Вот он, — сказал Тойво и показал пальцем на охранника, который первым с пистолетом сунулся к ним в камеру.
Бандиты снова пришли в себя, но на этот раз лежали смирно и не издавали лишних звуков в тайной надежде: авось, пронесет.
А чего это я, — возмутился жесту лежавший вертухай. — Вон, его возьмите.

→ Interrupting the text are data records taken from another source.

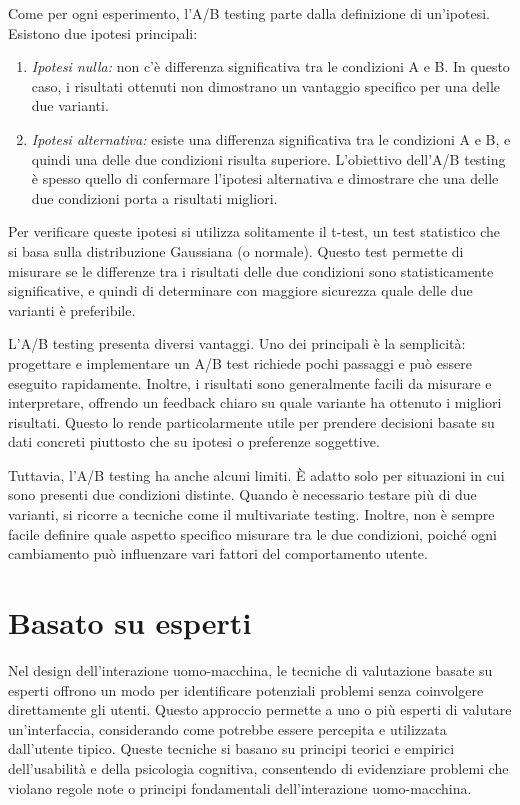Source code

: Come per ogni esperimento, l’A/B testing parte dalla definizione di un’ipotesi. Esistono due ipotesi principali:
\begin{enumerate}
    \item \textit{Ipotesi nulla:} non c’è differenza significativa tra le condizioni A e B. In questo caso, i risultati ottenuti non dimostrano un vantaggio specifico per una delle due varianti.
    \item \textit{Ipotesi alternativa:} esiste una differenza significativa tra le condizioni A e B, e quindi una delle due condizioni risulta superiore. L’obiettivo dell’A/B testing è spesso quello di confermare l'ipotesi alternativa e dimostrare che una delle due condizioni porta a risultati migliori.
\end{enumerate}
Per verificare queste ipotesi si utilizza solitamente il t-test, un test statistico che si basa sulla distribuzione Gaussiana (o normale). Questo test permette di misurare se le differenze tra i risultati delle due condizioni sono statisticamente significative, e quindi di determinare con maggiore sicurezza quale delle due varianti è preferibile.

L’A/B testing presenta diversi vantaggi. Uno dei principali è la semplicità: progettare e implementare un A/B test richiede pochi passaggi e può essere eseguito rapidamente. Inoltre, i risultati sono generalmente facili da misurare e interpretare, offrendo un feedback chiaro su quale variante ha ottenuto i migliori risultati. Questo lo rende particolarmente utile per prendere decisioni basate su dati concreti piuttosto che su ipotesi o preferenze soggettive.

Tuttavia, l’A/B testing ha anche alcuni limiti. È adatto solo per situazioni in cui sono presenti due condizioni distinte. Quando è necessario testare più di due varianti, si ricorre a tecniche come il multivariate testing. Inoltre, non è sempre facile definire quale aspetto specifico misurare tra le due condizioni, poiché ogni cambiamento può influenzare vari fattori del comportamento utente.

\section{Basato su esperti}
Nel design dell'interazione uomo-macchina, le tecniche di valutazione basate su esperti offrono un modo per identificare potenziali problemi senza coinvolgere direttamente gli utenti. Questo approccio permette a uno o più esperti di valutare un’interfaccia, considerando come potrebbe essere percepita e utilizzata dall’utente tipico. Queste tecniche si basano su principi teorici e empirici dell’usabilità e della psicologia cognitiva, consentendo di evidenziare problemi che violano regole note o principi fondamentali dell'interazione uomo-macchina.

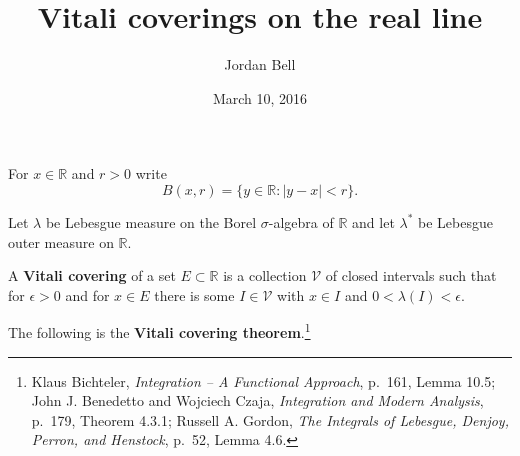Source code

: \documentclass{article}
\theoremstyle{definition}
\begin{document}
\title{Vitali coverings on the real line}
\author{Jordan Bell}
\date{March 10, 2016}

\maketitle

For $x \in \mathbb{R}$ and $r>0$ write
\[
B(x,r) = \{y \in \mathbb{R}: |y-x|<r\}.
\]

Let
$\lambda$ be Lebesgue measure on the Borel $\sigma$-algebra of $\mathbb{R}$ and
let $\lambda^*$ be Lebesgue outer measure on $\mathbb{R}$. 

A \textbf{Vitali covering} of a set $E \subset \mathbb{R}$ is a collection $\mathcal{V}$ 
of  closed intervals such that for $\epsilon>0$ and for $x \in E$ there is some $I \in \mathcal{V}$ 
with $x \in I$ and
$0<\lambda(I)<\epsilon$.

The following is the \textbf{Vitali covering theorem}.\footnote{Klaus Bichteler, {\em Integration -- A Functional Approach},
p.~161, Lemma 10.5;
John J. Benedetto and Wojciech Czaja, {\em Integration and Modern Analysis}, p.~179, Theorem 4.3.1;
Russell A. Gordon, {\em The Integrals of Lebesgue, Denjoy, Perron, and Henstock}, p.~52, Lemma 4.6.}
\end{document}
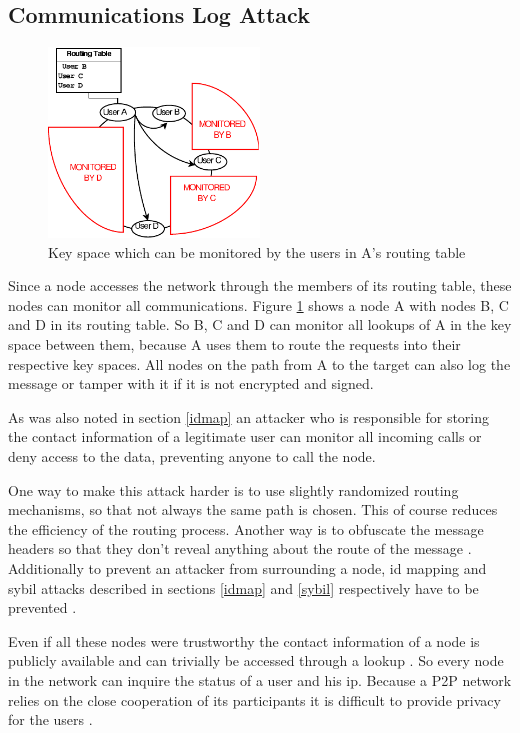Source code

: \documentclass[a4paper,conference]{IEEEtran}
\begin{document}
\subsection{Communications Log Attack}
\label{comlog}
\begin{figure}
\centering
\includegraphics[width=0.5\textwidth]{log}

\caption{Key space which can be monitored by the users in A's routing table
\cite{touceda}}
\label{fig:log}
\end{figure}
Since a node accesses the network through the members of its routing table,
these nodes can monitor all communications. Figure \ref{fig:log} shows a node A
with
nodes B, C and D in its routing table. So
B, C and D can monitor all lookups of A in the key space between them, because A
uses them to route the requests into their respective key spaces. All
nodes on the path from A to the target can also log the message or tamper with
it if it is not encrypted and signed.

As was also noted in section \ref{idmap} an attacker who is responsible for
storing the contact information of a legitimate user can monitor all
incoming calls or deny access to the data, preventing anyone to call the node.

One way to make this attack harder is to use slightly randomized routing
mechanisms, so that not always the same path is chosen. This of course
reduces the efficiency of the routing process. Another way is to obfuscate the
message headers so that they don't reveal anything about the route of
the message \cite{touceda}.
Additionally to prevent an attacker from surrounding a node, id mapping and
sybil attacks described in sections \ref{idmap} and \ref{sybil} respectively
have
to be prevented \cite{touceda}.

Even if all these nodes were trustworthy the contact information of a node is
publicly available and can trivially be accessed through a lookup
\cite{koskelaold}.
So every node in the network can inquire the status of a user and his ip.
Because a P2P network relies on the close cooperation of its participants
it is difficult to provide privacy for the users \cite{koskelaold}.
\end{document}
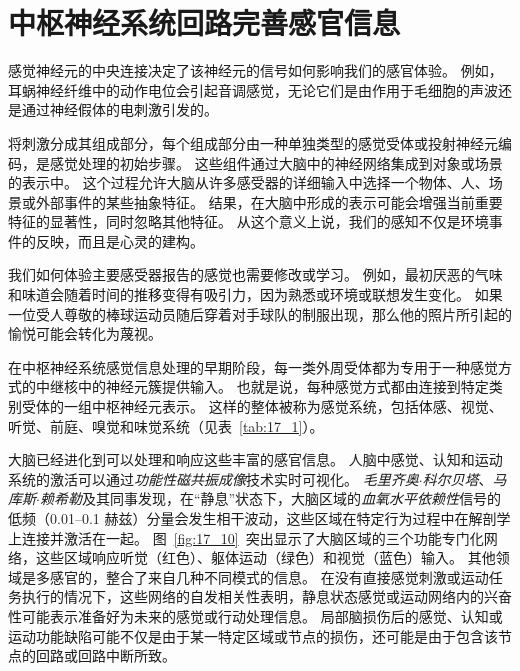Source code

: \section{中枢神经系统回路完善感官信息}

感觉神经元的中央连接决定了该神经元的信号如何影响我们的感官体验。 
例如，耳蜗神经纤维中的动作电位会引起音调感觉，无论它们是由作用于毛细胞的声波还是通过神经假体的电刺激引发的。


将刺激分成其组成部分，每个组成部分由一种单独类型的感觉受体或投射神经元编码，是感觉处理的初始步骤。 
这些组件通过大脑中的神经网络集成到对象或场景的表示中。 
这个过程允许大脑从许多感受器的详细输入中选择一个物体、人、场景或外部事件的某些抽象特征。 
结果，在大脑中形成的表示可能会增强当前重要特征的显著性，同时忽略其他特征。 
从这个意义上说，我们的感知不仅是环境事件的反映，而且是心灵的建构。


我们如何体验主要感受器报告的感觉也需要修改或学习。 
例如，最初厌恶的气味和味道会随着时间的推移变得有吸引力，因为熟悉或环境或联想发生变化。 
如果一位受人尊敬的棒球运动员随后穿着对手球队的制服出现，那么他的照片所引起的愉悦可能会转化为蔑视。


在中枢神经系统感觉信息处理的早期阶段，每一类外周受体都为专用于一种感觉方式的中继核中的神经元簇提供输入。 
也就是说，每种感觉方式都由连接到特定类别受体的一组中枢神经元表示。 
这样的整体被称为感觉系统，包括体感、视觉、听觉、前庭、嗅觉和味觉系统（见表~\ref{tab:17_1}）。


大脑已经进化到可以处理和响应这些丰富的感官信息。 
人脑中感觉、认知和运动系统的激活可以通过\textit{功能性磁共振成像}技术实时可视化。 
\textit{毛里齐奥$\cdot$科尔贝塔}、\textit{马库斯$\cdot$赖希勒}及其同事发现，在“静息”状态下，大脑区域的\textit{血氧水平依赖性}信号的低频（0.01–0.1 赫兹）分量会发生相干波动，这些区域在特定行为过程中在解剖学上连接并激活在一起。
图~\ref{fig:17_10}~突出显示了大脑区域的三个功能专门化网络，这些区域响应听觉（红色）、躯体运动（绿色）和视觉（蓝色）输入。 
其他领域是多感官的，整合了来自几种不同模式的信息。 
在没有直接感觉刺激或运动任务执行的情况下，这些网络的自发相关性表明，静息状态感觉或运动网络内的兴奋性可能表示准备好为未来的感觉或行动处理信息。 
局部脑损伤后的感觉、认知或运动功能缺陷可能不仅是由于某一特定区域或节点的损伤，还可能是由于包含该节点的回路或回路中断所致。


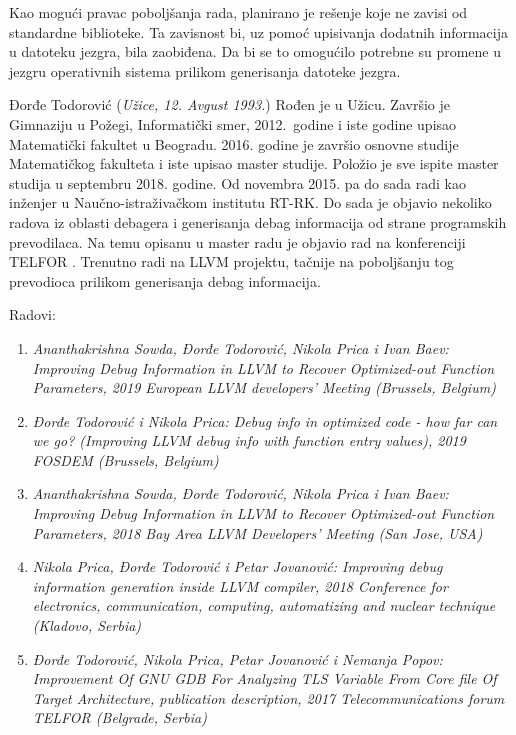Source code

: \documentclass[12pt,oneside]{memoir}
\begin{document}
Kao mogući pravac poboljšanja rada, planirano je rešenje koje ne zavisi od standardne biblioteke. Ta zavisnost bi, uz pomoć upisivanja dodatnih informacija u datoteku jezgra, bila zaobiđena. Da bi se to omogućilo potrebne su promene u jezgru operativnih sistema prilikom generisanja datoteke jezgra.

\literatura

\backmatter

\begin{biografija}
Đorđe Todorović (\emph{Užice, 12. Avgust 1993.}) Rođen je u Užicu. Završio je Gimnaziju u Požegi, Informatički smer, 2012.~godine i iste godine upisao Matematički fakultet u Beogradu. 2016. godine je završio osnovne studije Matematičkog fakulteta i iste upisao master studije. Položio je sve ispite master studija u septembru 2018. godine. Od novembra 2015. pa do sada radi kao inženjer u Naučno-istraživačkom institutu RT-RK. Do sada je objavio nekoliko radova iz oblasti debagera i generisanja debag informacija od strane programskih prevodilaca. Na temu opisanu u master radu je objavio rad na konferenciji TELFOR \cite{TELFOR}. Trenutno radi na LLVM projektu, tačnije na poboljšanju tog prevodioca prilikom generisanja debag informacija.

Radovi:
\begin{enumerate}
	\item \emph{Ananthakrishna Sowda, Đorđe Todorović, Nikola Prica i Ivan Baev: Improving Debug Information in LLVM to Recover Optimized-out Function Parameters, 2019 European LLVM developers' Meeting (Brussels, Belgium)}
	\item \emph{Đorđe Todorović i Nikola Prica: Debug info in optimized code - how far can we go? (Improving LLVM debug info with function entry values), 2019 FOSDEM (Brussels, Belgium)}
	\item \emph{Ananthakrishna Sowda, Đorđe Todorović, Nikola Prica i Ivan Baev: Improving Debug Information in LLVM to Recover Optimized-out Function Parameters, 2018 Bay Area LLVM Developers' Meeting (San Jose, USA)}
	\item \emph{Nikola Prica, Đorđe Todorović i Petar Jovanović: Improving debug information generation inside LLVM compiler, 2018 Conference for electronics, communication, computing, automatizing and nuclear technique (Kladovo, Serbia)}
	\item \emph{Đorđe Todorović, Nikola Prica, Petar Jovanović i Nemanja Popov: Improvement Of GNU GDB For Analyzing TLS Variable From Core file Of Target Architecture, publication description, 2017 Telecommunications forum TELFOR (Belgrade, Serbia)}
\end{enumerate}

\end{biografija}
\end{document}
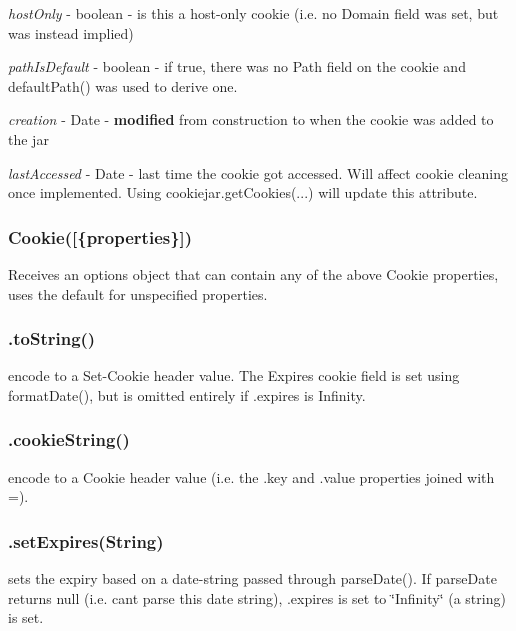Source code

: \begin{DoxyItemize}
\item {\itshape host\+Only} -\/ boolean -\/ is this a host-\/only cookie (i.\+e. no Domain field was set, but was instead implied)
\item {\itshape path\+Is\+Default} -\/ boolean -\/ if true, there was no Path field on the cookie and {\ttfamily default\+Path()} was used to derive one.
\item {\itshape creation} -\/ {\ttfamily Date} -\/ {\bfseries modified} from construction to when the cookie was added to the jar
\item {\itshape last\+Accessed} -\/ {\ttfamily Date} -\/ last time the cookie got accessed. Will affect cookie cleaning once implemented. Using {\ttfamily cookiejar.\+get\+Cookies(...)} will update this attribute.
\end{DoxyItemize}

\subsubsection*{{\ttfamily Cookie(\mbox{[}\{properties\}\mbox{]})}}

Receives an options object that can contain any of the above Cookie properties, uses the default for unspecified properties.

\subsubsection*{{\ttfamily .to\+String()}}

encode to a Set-\/\+Cookie header value. The Expires cookie field is set using {\ttfamily format\+Date()}, but is omitted entirely if {\ttfamily .expires} is {\ttfamily Infinity}.

\subsubsection*{{\ttfamily .cookie\+String()}}

encode to a Cookie header value (i.\+e. the {\ttfamily .key} and {\ttfamily .value} properties joined with \textquotesingle{}=\textquotesingle{}).

\subsubsection*{{\ttfamily .set\+Expires(\+String)}}

sets the expiry based on a date-\/string passed through {\ttfamily parse\+Date()}. If parse\+Date returns {\ttfamily null} (i.\+e. can\textquotesingle{}t parse this date string), {\ttfamily .expires} is set to {\ttfamily \char`\"{}\+Infinity\char`\"{}} (a string) is set.


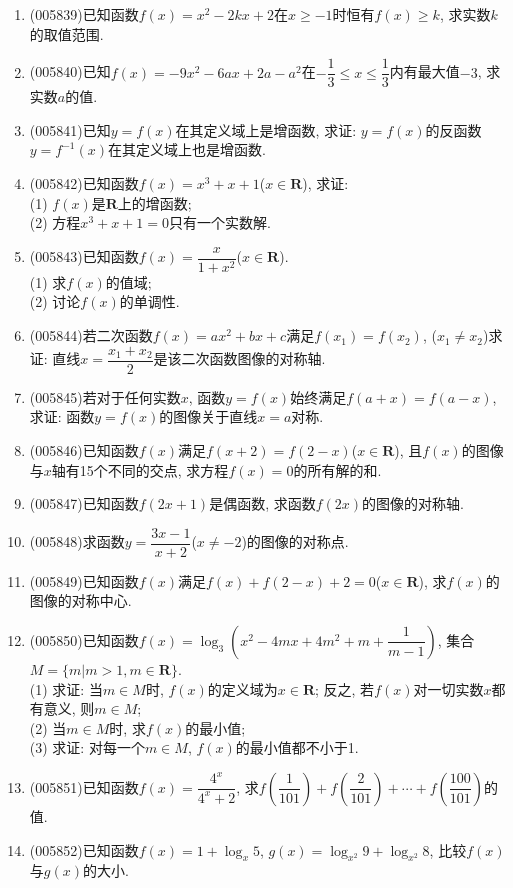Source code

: \documentclass[10pt,a4paper]{article}
\begin{document}
\begin{enumerate}[1.]
\item {\tiny (005839)}已知函数$f(x)=x^2-2kx+2$在$x\ge -1$时恒有$f(x)\ge k$, 求实数$k$的取值范围.
\item {\tiny (005840)}已知$f(x)=-9x^2-6ax+2a-a^2$在$-\dfrac 13\le x\le \dfrac 13$内有最大值$-3$, 求实数$a$的值.
\item {\tiny (005841)}已知$y=f(x)$在其定义域上是增函数, 求证: $y=f(x)$的反函数$y=f^{-1}(x)$在其定义域上也是增函数.
\item {\tiny (005842)}已知函数$f(x)=x^3+x+1$($x\in \mathbf{R}$), 求证:\\
(1) $f(x)$是$\mathbf{R}$上的增函数;\\
(2) 方程$x^3+x+1=0$只有一个实数解.
\item {\tiny (005843)}已知函数$f(x)=\dfrac x{1+x^2}$($x\in \mathbf{R}$).\\
(1) 求$f(x)$的值域;\\
(2) 讨论$f(x)$的单调性.
\item {\tiny (005844)}若二次函数$f(x)=ax^2+bx+c$满足$f(x_1)=f(x_2)$, ($x_1\ne x_2$)求证: 直线$x=\dfrac{x_1+x_2}2$是该二次函数图像的对称轴.
\item {\tiny (005845)}若对于任何实数$x$, 函数$y=f(x)$始终满足$f(a+x)=f(a-x)$, 求证: 函数$y=f(x)$的图像关于直线$x=a$对称.
\item {\tiny (005846)}已知函数$f(x)$满足$f(x+2)=f(2-x)$($x\in \mathbf{R}$), 且$f(x)$的图像与$x$轴有15个不同的交点, 求方程$f(x)=0$的所有解的和.
\item {\tiny (005847)}已知函数$f(2x+1)$是偶函数, 求函数$f(2x)$的图像的对称轴.
\item {\tiny (005848)}求函数$y=\dfrac{3x-1}{x+2}$($x\ne -2$)的图像的对称点.
\item {\tiny (005849)}已知函数$f(x)$满足$f(x)+f(2-x)+2=0$($x\in \mathbf{R}$), 求$f(x)$的图像的对称中心.
\item {\tiny (005850)}已知函数$f(x)=\log_3(x^2-4mx+4m^2+m+\dfrac 1{m-1})$, 集合$M=\{m|m>1,m\in \mathbf{R}\}$.\\
(1) 求证: 当$m\in M$时, $f(x)$的定义域为$x\in \mathbf{R}$; 反之, 若$f(x)$对一切实数$x$都有意义, 则$m\in M$;\\
(2) 当$m\in M$时, 求$f(x)$的最小值;\\
(3) 求证: 对每一个$m\in M$, $f(x)$的最小值都不小于1.
\item {\tiny (005851)}已知函数$f(x)=\dfrac{4^x}{4^x+2}$, 求$f(\dfrac 1{101})+f(\dfrac 2{101})+\cdots +f(\dfrac{100}{101})$的值.
\item {\tiny (005852)}已知函数$f(x)=1+\log_x5$, $g(x)=\log_{x^2}9+\log_{x^2}8$, 比较$f(x)$与$g(x)$的大小.

\end{enumerate}
\end{document}
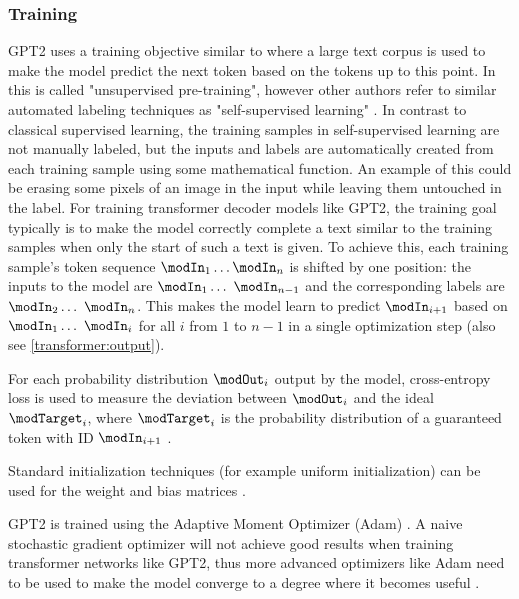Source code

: 
\subsubsection{Training}
\label{gpt2:training}

GPT2 uses a training objective similar to  where a large text corpus is used to make the model predict the next token based on the tokens up to this point.
In \cite{improvinglu} this is called "unsupervised pre-training", however other authors refer to similar automated labeling techniques as "self-supervised learning" \cite{selfsupervised} \cite{selfsupervisedvisual}.
In contrast to classical supervised learning, the training samples in self-supervised learning are not manually labeled, but the inputs and labels are automatically created from each training sample using some mathematical function. An example of this could be erasing some pixels of an image in the input while leaving them untouched in the label.
For training transformer decoder models like GPT2, the training goal typically is to make the model correctly complete a text similar to the training samples when only the start of such a text is given.
To achieve this, each training sample's token sequence $\modIn_1 \ldots \modIn_n$ is shifted by one position: the inputs to the model are $\modIn_1 \ldots \modIn_{n-1}$ and the corresponding labels are $\modIn_2 \ldots \modIn_n$. This makes the model learn to predict $\modIn_{i+1}$ based on $\modIn_1 \ldots \modIn_i$ for all $i$ from $1$ to $n-1$ in a single optimization step (also see \cref{transformer:output}).

For each probability distribution $\modOut_i$ output by the model, cross-entropy loss is used to measure the deviation between $\modOut_i$ and the ideal $\modTarget_i$,
where $\modTarget_i$ is the probability distribution of a guaranteed token with ID $\modIn_{i+1}$  \cite{HuggingFaceGPT2}.

Standard initialization techniques (for example uniform initialization) can be used for the weight and bias matrices .

GPT2 is trained using the Adaptive Moment Optimizer (Adam)  .
A naive stochastic gradient optimizer will not achieve good results when training transformer networks like GPT2, thus more advanced optimizers like Adam need to be used to make the model converge to a degree where it becomes useful \cite{adambeatssgd}.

Говорил он по-русски, так что кроме Антикайнена никто ничего не понял. Но указание на своего товарища по банде увидели все.
Годится, — сказал Охвен.
Да, — согласился Мортен.
Где-то в отдалении раздались звуки выстрелов. Народ немедленно сообразил, что либо это Макс работает, либо это по Максу работают. Охвен подскочил к половинке манекена и потряс ее, приблизив потом к уху, прислушиваясь к чему-то. Затем резким движением оторвал у куклы руку. Та оторвалась не в плече, как ожидалось, а в локте. Из места отрыва вылезла на пять сантиметров проволока каркаса. Это был старый манекен, еще не пластиковый.